■ **ABOUT THIS EXERCISE**: Considering only lines that hold the word "home", report how many there are in the listing below, as a single number.

· · · · · · ·

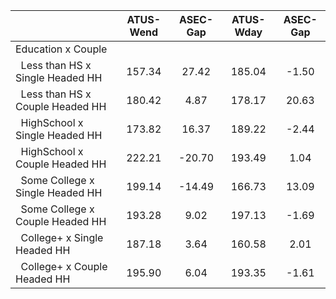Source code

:
|                      |    ATUS-Wend |     ASEC-Gap |    ATUS-Wday |     ASEC-Gap |
| -------------------- | :----------: | :----------: | :----------: | :----------: |
| Education x Couple   |              |              |              |              |
| &nbsp;&nbsp;Less than HS x Single Headed HH |       157.34 |        27.42 |       185.04 |        -1.50 |
| &nbsp;&nbsp;Less than HS x Couple Headed HH |       180.42 |         4.87 |       178.17 |        20.63 |
| &nbsp;&nbsp;HighSchool x Single Headed HH |       173.82 |        16.37 |       189.22 |        -2.44 |
| &nbsp;&nbsp;HighSchool x Couple Headed HH |       222.21 |       -20.70 |       193.49 |         1.04 |
| &nbsp;&nbsp;Some College x Single Headed HH |       199.14 |       -14.49 |       166.73 |        13.09 |
| &nbsp;&nbsp;Some College x Couple Headed HH |       193.28 |         9.02 |       197.13 |        -1.69 |
| &nbsp;&nbsp;College+ x Single Headed HH |       187.18 |         3.64 |       160.58 |         2.01 |
| &nbsp;&nbsp;College+ x Couple Headed HH |       195.90 |         6.04 |       193.35 |        -1.61 |

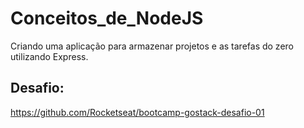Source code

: # Conceitos_de_NodeJS
Criando uma aplicação para armazenar projetos e as tarefas do zero utilizando Express.

## Desafio:
https://github.com/Rocketseat/bootcamp-gostack-desafio-01
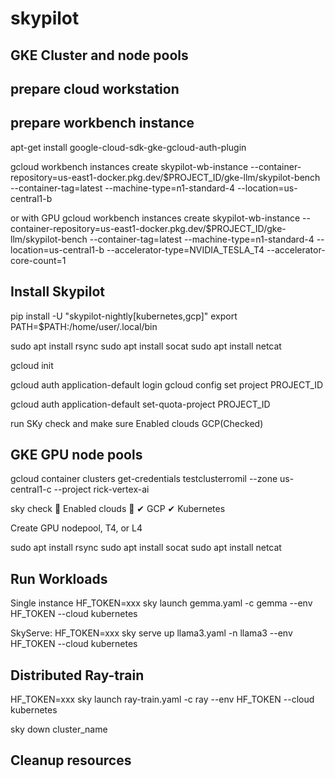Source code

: # skypilot
## GKE Cluster and node pools

## prepare cloud workstation

## prepare workbench instance
apt-get install google-cloud-sdk-gke-gcloud-auth-plugin

gcloud workbench instances create skypilot-wb-instance --container-repository=us-east1-docker.pkg.dev/$PROJECT_ID/gke-llm/skypilot-bench --container-tag=latest --machine-type=n1-standard-4 --location=us-central1-b

or with GPU
gcloud workbench instances create skypilot-wb-instance --container-repository=us-east1-docker.pkg.dev/$PROJECT_ID/gke-llm/skypilot-bench --container-tag=latest --machine-type=n1-standard-4 --location=us-central1-b --accelerator-type=NVIDIA_TESLA_T4 --accelerator-core-count=1 

## Install Skypilot 
pip install -U "skypilot-nightly[kubernetes,gcp]"
export PATH=$PATH:/home/user/.local/bin

sudo apt install rsync
sudo apt install socat
sudo apt install netcat

gcloud init

gcloud auth application-default login
gcloud config set project PROJECT_ID

gcloud auth application-default set-quota-project PROJECT_ID

run SKy check and make sure 
Enabled clouds GCP(Checked)

## GKE GPU node pools

gcloud container clusters get-credentials testclusterromil --zone us-central1-c --project rick-vertex-ai

sky check
🎉 Enabled clouds 🎉
  ✔ GCP
  ✔ Kubernetes

Create GPU nodepool, T4, or L4


sudo apt install rsync
sudo apt install socat
sudo apt install netcat
## Run Workloads
Single instance
HF_TOKEN=xxx sky launch gemma.yaml -c gemma --env HF_TOKEN  --cloud kubernetes

SkyServe:
HF_TOKEN=xxx sky serve up llama3.yaml -n llama3 --env HF_TOKEN --cloud kubernetes

## Distributed Ray-train
HF_TOKEN=xxx sky launch ray-train.yaml -c ray --env HF_TOKEN --cloud kubernetes

sky down cluster_name

## Cleanup resources



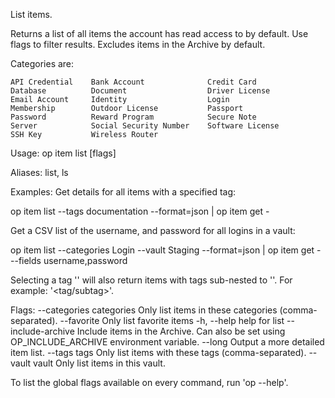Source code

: List items.

Returns a list of all items the account has read access to by default. Use flags to filter results.
Excludes items in the Archive by default.

Categories are:

    API Credential    Bank Account              Credit Card
    Database          Document                  Driver License
    Email Account     Identity                  Login
    Membership        Outdoor License           Passport
    Password          Reward Program            Secure Note
    Server            Social Security Number    Software License
    SSH Key           Wireless Router

Usage:  op item list [flags]

Aliases:
  list, ls

Examples:
Get details for all items with a specified tag:

  op item list --tags documentation --format=json | op item get -

Get a CSV list of the username, and password for all logins in a vault:

  op item list --categories Login --vault Staging --format=json | op item get - --fields username,password
	
Selecting a tag '<tag>' will also return items with tags sub-nested to '<tag>'. For example: '<tag/subtag>'.

Flags:
      --categories categories   Only list items in these categories (comma-separated).
      --favorite                Only list favorite items
  -h, --help                    help for list
      --include-archive         Include items in the Archive. Can also be set using OP_INCLUDE_ARCHIVE environment variable.
      --long                    Output a more detailed item list.
      --tags tags               Only list items with these tags (comma-separated).
      --vault vault             Only list items in this vault.

To list the global flags available on every command, run  'op --help'.
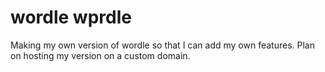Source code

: # wordle wprdle

Making my own version of wordle so that I can add my own features.
Plan on hosting my version on a custom domain.
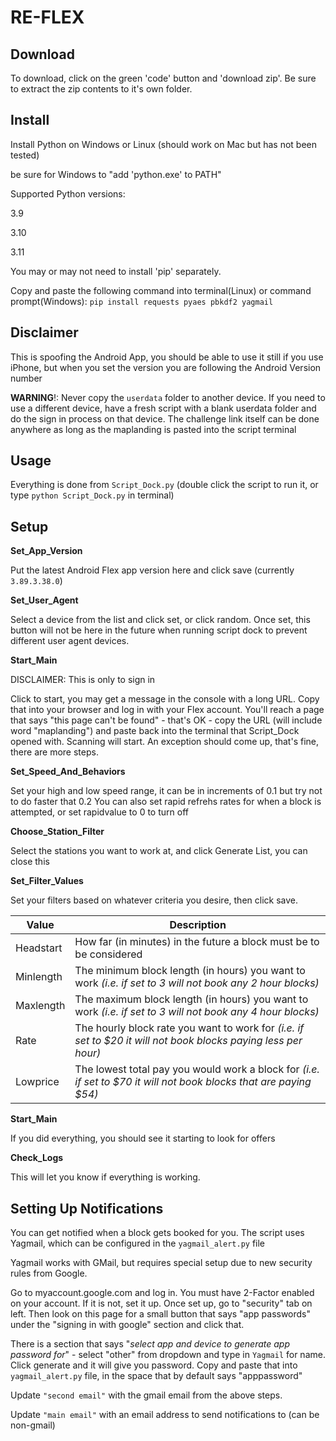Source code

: 
# RE-FLEX

## Download
To download, click on the green 'code' button and 'download zip'. Be sure to extract the zip contents to it's own folder.

## Install

Install Python on Windows or Linux (should work on Mac but has not been tested)

be sure for Windows to "add 'python.exe' to PATH"

Supported Python versions:

3.9

3.10

3.11

You may or may not need to install 'pip' separately.

Copy and paste the following command into terminal(Linux) or command prompt(Windows):
`pip install requests pyaes pbkdf2 yagmail`


## Disclaimer
This is spoofing the Android App, you should be able to use it still if you use iPhone, but when you set the version you are following the Android Version number

**WARNING**!: Never copy the `userdata` folder to another device. If you need to use a different device, have a fresh script with a blank userdata folder and do the sign in process on that device. The challenge link itself can be done anywhere as long as the maplanding is pasted into the script terminal

## Usage
Everything is done from `Script_Dock.py` (double click the script to run it, or type `python Script_Dock.py` in terminal)



## Setup

**Set_App_Version**

Put the latest Android Flex app version here and click save (currently `3.89.3.38.0`)

**Set_User_Agent**

Select a device from the list and click set, or click random. Once set, this button will not be here in the future when running script dock to prevent different user agent devices.

**Start_Main**

DISCLAIMER: This is only to sign in

Click to start, you may get a message in the console with a long URL. Copy that into your browser and log in with your Flex account. You'll reach a page that says "this page can't be found" - that's OK - copy the URL (will include word "maplanding") and paste back into the terminal that Script_Dock opened with. Scanning will start. An exception should come up, that's fine, there are more steps.

**Set_Speed_And_Behaviors**

Set your high and low speed range, it can be in increments of 0.1 but try not to do faster that 0.2
You can also set rapid refrehs rates for when a block is attempted, or set rapidvalue to 0 to turn off

**Choose_Station_Filter**

Select the stations you want to work at, and click Generate List, you can close this


**Set_Filter_Values**

Set your filters based on whatever criteria you desire, then click save. 


| Value | Description |
|--|--|
| Headstart | How far (in minutes) in the future a block must be to be considered  |
| Minlength | The minimum block length (in hours) you want to work *(i.e. if set to 3 will not book any 2 hour blocks)* |
| Maxlength | The maximum block length (in hours) you want to work *(i.e. if set to 3 will not book any 4 hour blocks)* |
| Rate | The hourly block rate you want to work for *(i.e. if set to $20 it will not book blocks paying less per hour)* |
| Lowprice | The lowest total pay you would work a block for *(i.e. if set to $70 it will not book blocks that are paying $54)* |

**Start_Main**

If you did everything, you should see it starting to look for offers

**Check_Logs**

This will let you know if everything is working.

## Setting Up Notifications
You can get notified when a block gets booked for you. The script uses Yagmail, which can be configured in the `yagmail_alert.py` file

Yagmail works with GMail, but requires special setup due to new security rules from Google. 

Go to myaccount.google.com and log in. You must have 2-Factor enabled on your account. If it is not, set it up. Once set up, go to "security" tab on left. Then look on this page for a small button that says "app passwords" under the "signing in with google" section and click that. 

There is a section that says "*select app and device to generate app password for*" - select "other" from dropdown and type in `Yagmail` for name. Click generate and it will give you password. Copy and paste that into `yagmail_alert.py` file, in the space that by default says "apppassword"

Update `"second email"` with the gmail email from the above steps.

Update `"main email"` with an email address to send notifications to (can be non-gmail)
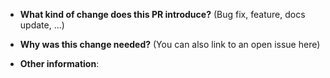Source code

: - **What kind of change does this PR introduce?** (Bug fix, feature, docs update, ...)

- **Why was this change needed?** (You can also link to an open issue here)

- **Other information**:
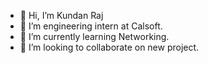 - 👋 Hi, I’m Kundan Raj
- 👀 I’m engineering intern at Calsoft.
- 🌱 I’m currently learning Networking.
- 💞️ I’m looking to collaborate on new project.

<!---
Kundan1406/Kundan1406 is a ✨ special ✨ repository because its `README.md` (this file) appears on your GitHub profile.
You can click the Preview link to take a look at your changes.
--->
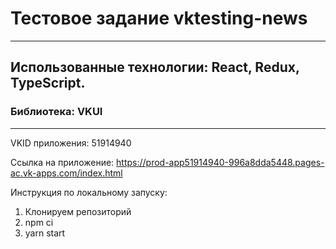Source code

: # Тестовое задание vktesting-news
----------------
## Использованные технологии: React, Redux, TypeScript.

### Библиотека: VKUI
----------------
VKID приложения: 51914940

Ссылка на приложение: https://prod-app51914940-996a8dda5448.pages-ac.vk-apps.com/index.html

Инструкция по локальному запуску:
1) Клонируем репозиторий
2) npm ci
3) yarn start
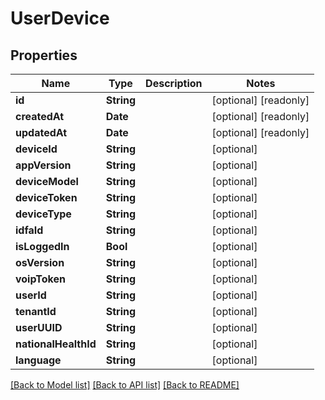 # UserDevice

## Properties
Name | Type | Description | Notes
------------ | ------------- | ------------- | -------------
**id** | **String** |  | [optional] [readonly] 
**createdAt** | **Date** |  | [optional] [readonly] 
**updatedAt** | **Date** |  | [optional] [readonly] 
**deviceId** | **String** |  | [optional] 
**appVersion** | **String** |  | [optional] 
**deviceModel** | **String** |  | [optional] 
**deviceToken** | **String** |  | [optional] 
**deviceType** | **String** |  | [optional] 
**idfaId** | **String** |  | [optional] 
**isLoggedIn** | **Bool** |  | [optional] 
**osVersion** | **String** |  | [optional] 
**voipToken** | **String** |  | [optional] 
**userId** | **String** |  | [optional] 
**tenantId** | **String** |  | [optional] 
**userUUID** | **String** |  | [optional] 
**nationalHealthId** | **String** |  | [optional] 
**language** | **String** |  | [optional] 

[[Back to Model list]](../README.md#models) [[Back to API list]](../README.md#api-endpoints) [[Back to README]](../README.md)


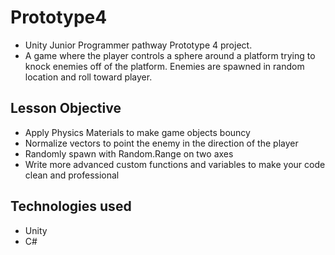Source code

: # Prototype4

-  Unity Junior Programmer pathway Prototype 4 project.
- A game where the player controls a sphere around a platform trying to knock enemies off of the platform.  Enemies are spawned in random location and roll toward player.

## Lesson Objective

- Apply Physics Materials to make game objects bouncy
- Normalize vectors to point the enemy in the direction of the player
- Randomly spawn with Random.Range on two axes
- Write more advanced custom functions and variables to make your code clean and professional

## Technologies used

- Unity
- C#
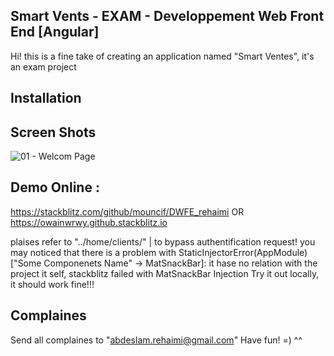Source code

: ## Smart Vents - EXAM - Developpement Web Front End  [Angular]

Hi! this is a fine take of creating an application named "Smart Ventes", it's an exam project

## Installation

## Screen Shots
![01 - Welcom Page](https://github.com/mouncif/DWFE_rehaimi/blob/master/Screenshots/01%20-%20Welcome%20Page.png)




## Demo Online :
https://stackblitz.com/github/mouncif/DWFE_rehaimi
OR
https://owainwrwy.github.stackblitz.io

plaises refer to "../home/clients/" | to bypass authentification request! you may noticed that there is a problem with StaticInjectorError(AppModule)["Some Componenets Name" -> MatSnackBar]:
it hase no relation with the project it self, stackblitz failed with MatSnackBar Injection
Try it out locally, it should work fine!!!


## Complaines

Send all complaines to "abdeslam.rehaimi@gmail.com"
Have fun! =) ^^
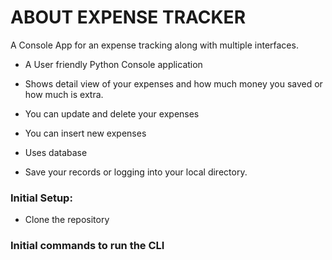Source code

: # ABOUT EXPENSE TRACKER

A Console App for an expense tracking along with multiple interfaces.

* A User friendly Python Console application

* Shows detail view of your expenses and how much money you saved or how much is extra.

* You can update and delete your expenses

* You can insert new expenses

* Uses database

* Save your records or logging into your local directory.


### Initial Setup:

* Clone the repository


### Initial commands to run the CLI

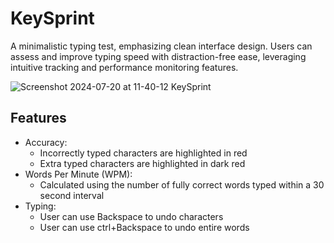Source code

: # KeySprint

A minimalistic typing test, emphasizing clean interface design. Users can assess and improve typing speed
with distraction-free ease, leveraging intuitive tracking and performance monitoring features. 

![Screenshot 2024-07-20 at 11-40-12 KeySprint](https://github.com/user-attachments/assets/f19fe454-a7b5-4afd-8133-b5419b3722b8)

## Features
- Accuracy:
    - Incorrectly typed characters are highlighted in red
    - Extra typed characters are highlighted in dark red
- Words Per Minute (WPM):
    - Calculated using the number of fully correct words typed within a 30 second interval
 - Typing:
     - User can use Backspace to undo characters
     - User can use ctrl+Backspace to undo entire words
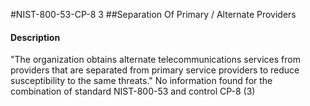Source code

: #NIST-800-53-CP-8 3
##Separation Of Primary / Alternate Providers
#### Description
"The organization obtains alternate telecommunications services from providers that are separated from primary service providers to reduce susceptibility to the same threats."
No information found for the combination of standard NIST-800-53 and control CP-8 (3)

· · · · · · ·

■ **ANSWER TO THIS PROBLEM**: 2